# Oclacitinib Treatment and Surgical Management in a Case of Periocular Eosinophilic Furunculosis and Vasculitis with Secondary Eyelid Fusion in a Diabetic Cat

**Authors:** Sarah Ehling, Anne Helene Marx, Claudia Busse, Andreas Beineke, Andrea Vanessa Volk

PMC · DOI: 10.3390/vetsci12060589 · 2025-06-15

## TL;DR

A diabetic cat with severe facial skin inflammation was successfully treated with oclacitinib and later required surgery to fix eyelid fusion.

## Contribution

Demonstrates successful off-label use of oclacitinib in treating a rare feline skin condition complicated by diabetes.

## Key findings

- Oclacitinib effectively treated eosinophilic furunculosis and vasculitis in a diabetic cat without worsening blood sugar.
- Eyelid fusion from skin healing was corrected with surgery to restore normal blinking.
- Histopathology confirmed the presence of eosinophilic furunculosis and vasculitis in the cat.

## Abstract

A 10-year-old male British Shorthair cat with diabetes mellitus was presented at a veterinary practice after suddenly developing swelling, redness, hair loss, and sores on one side of his face, especially around the eye.

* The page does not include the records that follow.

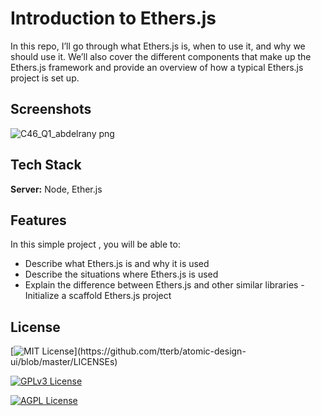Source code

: 
# Introduction to Ethers.js
In this repo, I’ll go through what Ethers.js is, when to use it, and why we should use it. We’ll also cover the different components that make up the Ethers.js framework and provide an overview of how a typical Ethers.js project is set up.


## Screenshots
![C46_Q1_abdelrany png](https://user-images.githubusercontent.com/79026033/201310586-6ee2986a-0ce7-4b56-9439-10f770ba3a98.jpg)

## Tech Stack

**Server:** Node, Ether.js


## Features

In this simple project , you will be able to:

- Describe what Ethers.js is and why it is used
- Describe the situations where Ethers.js is used 
- Explain the difference between Ethers.js and other similar libraries
 -Initialize a scaffold Ethers.js project
## License

[![MIT License](https://img.shields.io/apm/l/atomic-design-ui.svg?)](https://github.com/tterb/atomic-design-ui/blob/master/LICENSEs)

[![GPLv3 License](https://img.shields.io/badge/License-GPL%20v3-yellow.svg)](https://opensource.org/licenses/)

[![AGPL License](https://img.shields.io/badge/license-AGPL-blue.svg)](http://www.gnu.org/licenses/agpl-3.0)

The vet first considered several possible causes, including an injury, parasites, infections (like cat flu), insect bites and allergic skin conditions. A skin sample showed the cat had a serious inflammation of the hair follicles, with a type of immune cell called eosinophils involved, as well as inflammation of the blood vessels. The vet first tried a steroid cream, which helped the skin but caused the cat’s blood sugar to rise—a problem for diabetic animals. Because of this, other strong anti-inflammatory medicines like steroid pills or ciclosporin were not good options. Instead, with the owner’s permission, the vet tried a different drug called oclacitinib (not usually used in cats). It worked very well, and the cat’s skin cleared up quickly, with no return of the problem for over a year. Later on, the cat needed surgery to fix his eyelids, which had stuck together as the skin healed, so he could blink normally again.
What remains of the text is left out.